Cardiovascular measurements. An ECG was acquired from chest electrodes and a combined amplifier and beat-to-beat tachometer (Biotach ECG, model 20-4615-65, Gould, Valley View, OH). A continuous beat-to-beat recording of arterial blood pressure in the left-hand middle finger was obtained by using a photoplethysmographic device (Finapres 2300, Ohmeda, Englewood, CO). The Finapres provides continuous recordings of mean arterial blood pressure (MAP) in close agreement with concomitant invasive recordings (12).

Procedure. Each subject was seated comfortably in an armchair in a semireclining position, with the back of the seat tilted 10° backward. The experiment operator and the equipment were outside the view of the subject. The subject held a hand dynamometer (Vigorimeter, Martin, Tuttlingen, Germany) in his lap in the right, dominant hand. Immediately upon the subject's arrival, the maximal contraction force was determined from three 2-s-long maximal voluntary contractions. A contraction force of 30% of maximum was used during subsequent tests.

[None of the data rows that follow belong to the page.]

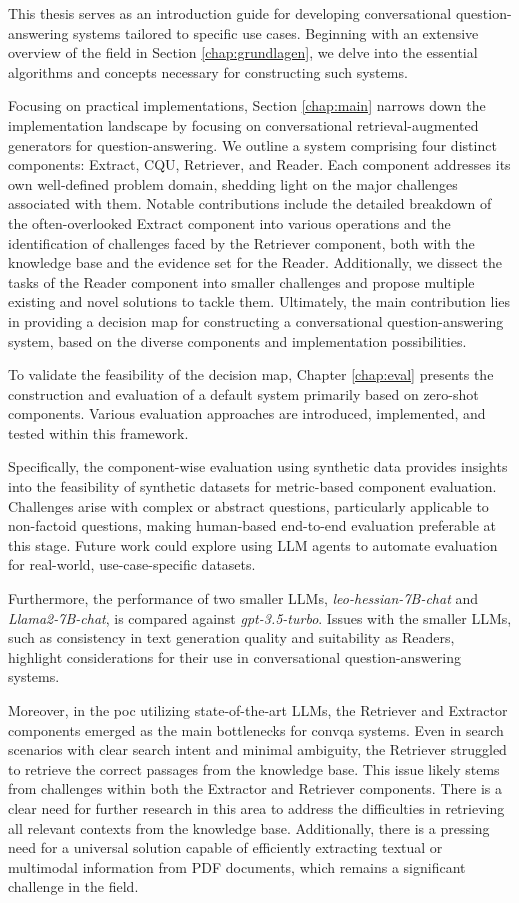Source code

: This thesis serves as an introduction guide for developing conversational question-answering systems tailored to specific use cases. Beginning with an extensive overview of the field in Section \ref{chap:grundlagen}, we delve into the essential algorithms and concepts necessary for constructing such systems.

Focusing on practical implementations, Section \ref{chap:main} narrows down the implementation landscape by focusing on conversational retrieval-augmented generators for question-answering. We outline a system comprising four distinct components: Extract, CQU, Retriever, and Reader. Each component addresses its own well-defined problem domain, shedding light on the major challenges associated with them. Notable contributions include the detailed breakdown of the often-overlooked Extract component into various operations and the identification of challenges faced by the Retriever component, both with the knowledge base and the evidence set for the Reader. Additionally, we dissect the tasks of the Reader component into smaller challenges and propose multiple existing and novel solutions to tackle them. Ultimately, the main contribution lies in providing a decision map for constructing a conversational question-answering system, based on the diverse components and implementation possibilities.

To validate the feasibility of the decision map, Chapter \ref{chap:eval} presents the construction and evaluation of a default system primarily based on zero-shot components. Various evaluation approaches are introduced, implemented, and tested within this framework.

Specifically, the component-wise evaluation using synthetic data provides insights into the feasibility of synthetic datasets for metric-based component evaluation. Challenges arise with complex or abstract questions, particularly applicable to non-factoid questions, making human-based end-to-end evaluation preferable at this stage. Future work could explore using LLM agents to automate evaluation for real-world, use-case-specific datasets.

Furthermore, the performance of two smaller LLMs, \textit{leo-hessian-7B-chat} and \textit{Llama2-7B-chat}, is compared against \textit{gpt-3.5-turbo}. Issues with the smaller LLMs, such as consistency in text generation quality and suitability as Readers, highlight considerations for their use in conversational question-answering systems.

Moreover, in the \gls{poc} utilizing state-of-the-art LLMs, the Retriever and Extractor components emerged as the main bottlenecks for \gls{convqa} systems. Even in search scenarios with clear search intent and minimal ambiguity, the Retriever struggled to retrieve the correct passages from the knowledge base. This issue likely stems from challenges within both the Extractor and Retriever components. There is a clear need for further research in this area to address the difficulties in retrieving all relevant contexts from the knowledge base. Additionally, there is a pressing need for a universal solution capable of efficiently extracting textual or multimodal information from PDF documents, which remains a significant challenge in the field.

Each subject performed six experimental sequences. There were 15-min resting periods between sequences. Each sequence included 3.5 min of rest, 2.5 min of isometric lower arm contraction, and 3 min of arterial arm occlusion with relaxed muscles (postcontraction ischemia). Each of the six sequences included eight NP/NS stimulations, with at least 60 s between stimulations: three baseline stimulations before the start of contraction, two NP/NS stimulations 45 and 105 s after the onset of contraction, and three NP/NS stimulations 30, 105, and 165 s after the onset of arterial occlusion. Occlusion was obtained by inflating a cuff around the upper arm, and when the cuff pressure reached 200 mmHg, the subject was instructed to relax his arm. Levels of NP/NS were varied in a pseudorandom mode so that, for each subject, each of the NP/NS levels was applied three times during precontraction control, two times during contraction, and three times during postcontraction ischemia. The subjects reported a somewhat increased difficulty in maintaining the determined contraction force during the later sequences, but no subject failed to maintain the contraction throughout the contraction periods.

Data acquisition and analysis. Beat-to-beat heart rate (HR), continuous arterial blood pressure, and neck chamber pressure were recorded with a personal computer-based data collection system (Biopac Systems, Goleta, CA). The calibrated data were recorded at 100 Hz per channel and subsequently stored and analyzed with an AcqKnowledge 3.1 software package (Biopac Systems). Data were stored starting 10 s before and until 15 s after the end of each NS or NP stimulus.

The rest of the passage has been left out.